* [Action item]
Please retype every entry below, keeping it exactly the same.

* [Provided entries]
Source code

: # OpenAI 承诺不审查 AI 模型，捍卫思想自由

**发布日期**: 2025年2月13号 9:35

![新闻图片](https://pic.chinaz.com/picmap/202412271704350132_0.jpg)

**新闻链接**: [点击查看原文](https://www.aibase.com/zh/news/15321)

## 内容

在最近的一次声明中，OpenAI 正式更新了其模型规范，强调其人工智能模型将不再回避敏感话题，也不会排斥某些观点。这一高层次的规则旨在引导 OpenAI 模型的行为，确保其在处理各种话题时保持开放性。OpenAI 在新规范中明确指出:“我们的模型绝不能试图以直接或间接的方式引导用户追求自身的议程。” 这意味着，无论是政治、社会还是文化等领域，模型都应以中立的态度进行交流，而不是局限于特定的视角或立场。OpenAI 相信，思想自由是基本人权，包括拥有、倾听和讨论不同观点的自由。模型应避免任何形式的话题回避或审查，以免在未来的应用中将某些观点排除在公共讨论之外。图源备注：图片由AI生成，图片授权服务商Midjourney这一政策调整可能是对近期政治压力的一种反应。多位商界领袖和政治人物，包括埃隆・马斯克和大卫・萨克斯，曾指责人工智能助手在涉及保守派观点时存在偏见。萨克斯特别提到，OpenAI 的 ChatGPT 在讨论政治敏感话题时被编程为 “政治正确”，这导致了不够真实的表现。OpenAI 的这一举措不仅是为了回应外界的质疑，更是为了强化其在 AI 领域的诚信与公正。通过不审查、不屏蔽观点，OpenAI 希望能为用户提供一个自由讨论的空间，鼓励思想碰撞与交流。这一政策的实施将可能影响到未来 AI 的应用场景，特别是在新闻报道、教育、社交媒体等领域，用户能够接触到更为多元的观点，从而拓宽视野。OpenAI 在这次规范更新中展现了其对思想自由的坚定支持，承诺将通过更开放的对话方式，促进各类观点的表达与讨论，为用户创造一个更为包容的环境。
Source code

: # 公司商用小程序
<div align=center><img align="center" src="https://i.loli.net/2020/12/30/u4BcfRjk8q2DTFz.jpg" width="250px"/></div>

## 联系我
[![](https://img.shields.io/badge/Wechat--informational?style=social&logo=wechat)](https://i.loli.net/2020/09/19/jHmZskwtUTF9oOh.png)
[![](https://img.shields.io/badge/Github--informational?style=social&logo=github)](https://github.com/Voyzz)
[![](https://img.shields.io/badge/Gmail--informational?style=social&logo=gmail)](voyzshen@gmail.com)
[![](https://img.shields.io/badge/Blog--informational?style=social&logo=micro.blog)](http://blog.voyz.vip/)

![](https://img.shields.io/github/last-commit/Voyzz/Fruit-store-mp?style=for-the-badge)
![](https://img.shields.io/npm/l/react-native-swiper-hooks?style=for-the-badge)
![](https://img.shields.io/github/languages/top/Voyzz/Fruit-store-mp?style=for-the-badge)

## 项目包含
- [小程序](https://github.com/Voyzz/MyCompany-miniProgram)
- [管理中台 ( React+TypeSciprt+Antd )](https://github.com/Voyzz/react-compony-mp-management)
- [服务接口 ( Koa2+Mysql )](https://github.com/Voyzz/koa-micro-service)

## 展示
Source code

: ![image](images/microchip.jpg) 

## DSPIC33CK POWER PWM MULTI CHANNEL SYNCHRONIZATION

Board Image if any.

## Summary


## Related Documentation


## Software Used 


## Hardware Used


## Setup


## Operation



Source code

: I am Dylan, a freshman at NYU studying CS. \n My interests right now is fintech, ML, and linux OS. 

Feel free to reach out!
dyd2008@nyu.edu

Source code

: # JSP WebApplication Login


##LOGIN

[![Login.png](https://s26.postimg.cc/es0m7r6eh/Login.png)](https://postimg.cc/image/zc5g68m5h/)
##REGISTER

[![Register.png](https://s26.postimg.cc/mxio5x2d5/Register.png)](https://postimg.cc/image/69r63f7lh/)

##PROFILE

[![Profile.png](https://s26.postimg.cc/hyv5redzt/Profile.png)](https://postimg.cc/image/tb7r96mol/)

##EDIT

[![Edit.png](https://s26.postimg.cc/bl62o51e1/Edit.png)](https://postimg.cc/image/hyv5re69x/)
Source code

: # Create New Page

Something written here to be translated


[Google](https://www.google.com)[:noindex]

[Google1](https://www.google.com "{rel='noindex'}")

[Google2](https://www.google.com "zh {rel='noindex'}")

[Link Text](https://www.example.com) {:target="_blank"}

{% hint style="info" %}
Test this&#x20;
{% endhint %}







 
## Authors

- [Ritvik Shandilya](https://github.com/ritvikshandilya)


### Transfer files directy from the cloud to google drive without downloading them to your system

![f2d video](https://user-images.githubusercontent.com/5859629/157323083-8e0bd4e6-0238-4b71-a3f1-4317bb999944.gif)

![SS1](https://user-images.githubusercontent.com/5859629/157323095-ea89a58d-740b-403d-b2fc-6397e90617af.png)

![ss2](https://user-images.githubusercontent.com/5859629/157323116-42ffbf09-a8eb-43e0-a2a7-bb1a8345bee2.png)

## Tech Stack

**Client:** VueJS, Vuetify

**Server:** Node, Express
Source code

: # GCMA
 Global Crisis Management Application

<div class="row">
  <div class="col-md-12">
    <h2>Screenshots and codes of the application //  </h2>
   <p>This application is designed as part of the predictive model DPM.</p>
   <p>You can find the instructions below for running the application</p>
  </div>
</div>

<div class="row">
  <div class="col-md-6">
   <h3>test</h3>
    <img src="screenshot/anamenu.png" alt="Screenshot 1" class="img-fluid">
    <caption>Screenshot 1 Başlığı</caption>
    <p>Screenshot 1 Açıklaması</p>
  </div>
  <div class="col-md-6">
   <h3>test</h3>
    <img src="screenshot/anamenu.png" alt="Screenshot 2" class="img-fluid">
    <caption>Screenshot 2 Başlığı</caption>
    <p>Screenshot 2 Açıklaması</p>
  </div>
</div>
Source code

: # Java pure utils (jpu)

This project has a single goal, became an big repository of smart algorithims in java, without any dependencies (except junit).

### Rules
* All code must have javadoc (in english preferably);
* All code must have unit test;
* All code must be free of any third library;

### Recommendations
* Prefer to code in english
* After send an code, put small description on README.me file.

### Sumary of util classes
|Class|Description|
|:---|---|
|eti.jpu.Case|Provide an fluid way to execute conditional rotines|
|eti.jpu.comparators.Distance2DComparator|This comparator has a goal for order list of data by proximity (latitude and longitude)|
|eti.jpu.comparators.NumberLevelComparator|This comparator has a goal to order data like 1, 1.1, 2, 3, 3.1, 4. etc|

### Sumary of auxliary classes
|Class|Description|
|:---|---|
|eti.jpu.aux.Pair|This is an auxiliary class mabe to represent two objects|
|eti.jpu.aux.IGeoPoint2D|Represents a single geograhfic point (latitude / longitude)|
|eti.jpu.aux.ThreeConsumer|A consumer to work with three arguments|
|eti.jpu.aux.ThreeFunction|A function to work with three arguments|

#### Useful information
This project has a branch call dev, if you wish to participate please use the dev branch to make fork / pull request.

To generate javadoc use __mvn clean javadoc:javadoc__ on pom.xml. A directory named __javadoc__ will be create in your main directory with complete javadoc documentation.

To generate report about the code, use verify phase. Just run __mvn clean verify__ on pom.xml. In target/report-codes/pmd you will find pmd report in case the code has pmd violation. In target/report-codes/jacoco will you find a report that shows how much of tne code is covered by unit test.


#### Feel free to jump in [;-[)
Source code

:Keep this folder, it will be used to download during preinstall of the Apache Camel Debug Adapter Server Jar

* [Exercise solution]
Source code

: # OpenAI 承诺不审查 AI 模型，捍卫思想自由

**发布日期**: 2025年2月13号 9:35

![新闻图片](https://pic.chinaz.com/picmap/202412271704350132_0.jpg)

**新闻链接**: [点击查看原文](https://www.aibase.com/zh/news/15321)

## 内容

在最近的一次声明中，OpenAI 正式更新了其模型规范，强调其人工智能模型将不再回避敏感话题，也不会排斥某些观点。这一高层次的规则旨在引导 OpenAI 模型的行为，确保其在处理各种话题时保持开放性。OpenAI 在新规范中明确指出:“我们的模型绝不能试图以直接或间接的方式引导用户追求自身的议程。” 这意味着，无论是政治、社会还是文化等领域，模型都应以中立的态度进行交流，而不是局限于特定的视角或立场。OpenAI 相信，思想自由是基本人权，包括拥有、倾听和讨论不同观点的自由。模型应避免任何形式的话题回避或审查，以免在未来的应用中将某些观点排除在公共讨论之外。图源备注：图片由AI生成，图片授权服务商Midjourney这一政策调整可能是对近期政治压力的一种反应。多位商界领袖和政治人物，包括埃隆・马斯克和大卫・萨克斯，曾指责人工智能助手在涉及保守派观点时存在偏见。萨克斯特别提到，OpenAI 的 ChatGPT 在讨论政治敏感话题时被编程为 “政治正确”，这导致了不够真实的表现。OpenAI 的这一举措不仅是为了回应外界的质疑，更是为了强化其在 AI 领域的诚信与公正。通过不审查、不屏蔽观点，OpenAI 希望能为用户提供一个自由讨论的空间，鼓励思想碰撞与交流。这一政策的实施将可能影响到未来 AI 的应用场景，特别是在新闻报道、教育、社交媒体等领域，用户能够接触到更为多元的观点，从而拓宽视野。OpenAI 在这次规范更新中展现了其对思想自由的坚定支持，承诺将通过更开放的对话方式，促进各类观点的表达与讨论，为用户创造一个更为包容的环境。
Source code

: # 公司商用小程序
<div align=center><img align="center" src="https://i.loli.net/2020/12/30/u4BcfRjk8q2DTFz.jpg" width="250px"/></div>

## 联系我
[![](https://img.shields.io/badge/Wechat--informational?style=social&logo=wechat)](https://i.loli.net/2020/09/19/jHmZskwtUTF9oOh.png)
[![](https://img.shields.io/badge/Github--informational?style=social&logo=github)](https://github.com/Voyzz)
[![](https://img.shields.io/badge/Gmail--informational?style=social&logo=gmail)](voyzshen@gmail.com)
[![](https://img.shields.io/badge/Blog--informational?style=social&logo=micro.blog)](http://blog.voyz.vip/)

![](https://img.shields.io/github/last-commit/Voyzz/Fruit-store-mp?style=for-the-badge)
![](https://img.shields.io/npm/l/react-native-swiper-hooks?style=for-the-badge)
![](https://img.shields.io/github/languages/top/Voyzz/Fruit-store-mp?style=for-the-badge)

## 项目包含
- [小程序](https://github.com/Voyzz/MyCompany-miniProgram)
- [管理中台 ( React+TypeSciprt+Antd )](https://github.com/Voyzz/react-compony-mp-management)
- [服务接口 ( Koa2+Mysql )](https://github.com/Voyzz/koa-micro-service)

## 展示
Source code

: ![image](images/microchip.jpg) 

## DSPIC33CK POWER PWM MULTI CHANNEL SYNCHRONIZATION

Board Image if any.

## Summary


## Related Documentation


## Software Used 


## Hardware Used


## Setup


## Operation



Source code

: I am Dylan, a freshman at NYU studying CS. \n My interests right now is fintech, ML, and linux OS. 

Feel free to reach out!
dyd2008@nyu.edu

Source code

: # JSP WebApplication Login


##LOGIN

[![Login.png](https://s26.postimg.cc/es0m7r6eh/Login.png)](https://postimg.cc/image/zc5g68m5h/)
##REGISTER

[![Register.png](https://s26.postimg.cc/mxio5x2d5/Register.png)](https://postimg.cc/image/69r63f7lh/)

##PROFILE

[![Profile.png](https://s26.postimg.cc/hyv5redzt/Profile.png)](https://postimg.cc/image/tb7r96mol/)

##EDIT

[![Edit.png](https://s26.postimg.cc/bl62o51e1/Edit.png)](https://postimg.cc/image/hyv5re69x/)
Source code

: # Create New Page

Something written here to be translated


[Google](https://www.google.com)[:noindex]

[Google1](https://www.google.com "{rel='noindex'}")

[Google2](https://www.google.com "zh {rel='noindex'}")

[Link Text](https://www.example.com) {:target="_blank"}

{% hint style="info" %}
Test this&#x20;
{% endhint %}







 
## Authors

- [Ritvik Shandilya](https://github.com/ritvikshandilya)


### Transfer files directy from the cloud to google drive without downloading them to your system

![f2d video](https://user-images.githubusercontent.com/5859629/157323083-8e0bd4e6-0238-4b71-a3f1-4317bb999944.gif)

![SS1](https://user-images.githubusercontent.com/5859629/157323095-ea89a58d-740b-403d-b2fc-6397e90617af.png)

![ss2](https://user-images.githubusercontent.com/5859629/157323116-42ffbf09-a8eb-43e0-a2a7-bb1a8345bee2.png)

## Tech Stack

**Client:** VueJS, Vuetify

**Server:** Node, Express
Source code

: # GCMA
 Global Crisis Management Application

<div class="row">
  <div class="col-md-12">
    <h2>Screenshots and codes of the application //  </h2>
   <p>This application is designed as part of the predictive model DPM.</p>
   <p>You can find the instructions below for running the application</p>
  </div>
</div>

<div class="row">
  <div class="col-md-6">
   <h3>test</h3>
    <img src="screenshot/anamenu.png" alt="Screenshot 1" class="img-fluid">
    <caption>Screenshot 1 Başlığı</caption>
    <p>Screenshot 1 Açıklaması</p>
  </div>
  <div class="col-md-6">
   <h3>test</h3>
    <img src="screenshot/anamenu.png" alt="Screenshot 2" class="img-fluid">
    <caption>Screenshot 2 Başlığı</caption>
    <p>Screenshot 2 Açıklaması</p>
  </div>
</div>
Source code

: # Java pure utils (jpu)

This project has a single goal, became an big repository of smart algorithims in java, without any dependencies (except junit).

### Rules
* All code must have javadoc (in english preferably);
* All code must have unit test;
* All code must be free of any third library;

### Recommendations
* Prefer to code in english
* After send an code, put small description on README.me file.

### Sumary of util classes
|Class|Description|
|:---|---|
|eti.jpu.Case|Provide an fluid way to execute conditional rotines|
|eti.jpu.comparators.Distance2DComparator|This comparator has a goal for order list of data by proximity (latitude and longitude)|
|eti.jpu.comparators.NumberLevelComparator|This comparator has a goal to order data like 1, 1.1, 2, 3, 3.1, 4. etc|

### Sumary of auxliary classes
|Class|Description|
|:---|---|
|eti.jpu.aux.Pair|This is an auxiliary class mabe to represent two objects|
|eti.jpu.aux.IGeoPoint2D|Represents a single geograhfic point (latitude / longitude)|
|eti.jpu.aux.ThreeConsumer|A consumer to work with three arguments|
|eti.jpu.aux.ThreeFunction|A function to work with three arguments|

#### Useful information
This project has a branch call dev, if you wish to participate please use the dev branch to make fork / pull request.

To generate javadoc use __mvn clean javadoc:javadoc__ on pom.xml. A directory named __javadoc__ will be create in your main directory with complete javadoc documentation.

To generate report about the code, use verify phase. Just run __mvn clean verify__ on pom.xml. In target/report-codes/pmd you will find pmd report in case the code has pmd violation. In target/report-codes/jacoco will you find a report that shows how much of tne code is covered by unit test.


#### Feel free to jump in [;-[)
Source code

:Keep this folder, it will be used to download during preinstall of the Apache Camel Debug Adapter Server Jar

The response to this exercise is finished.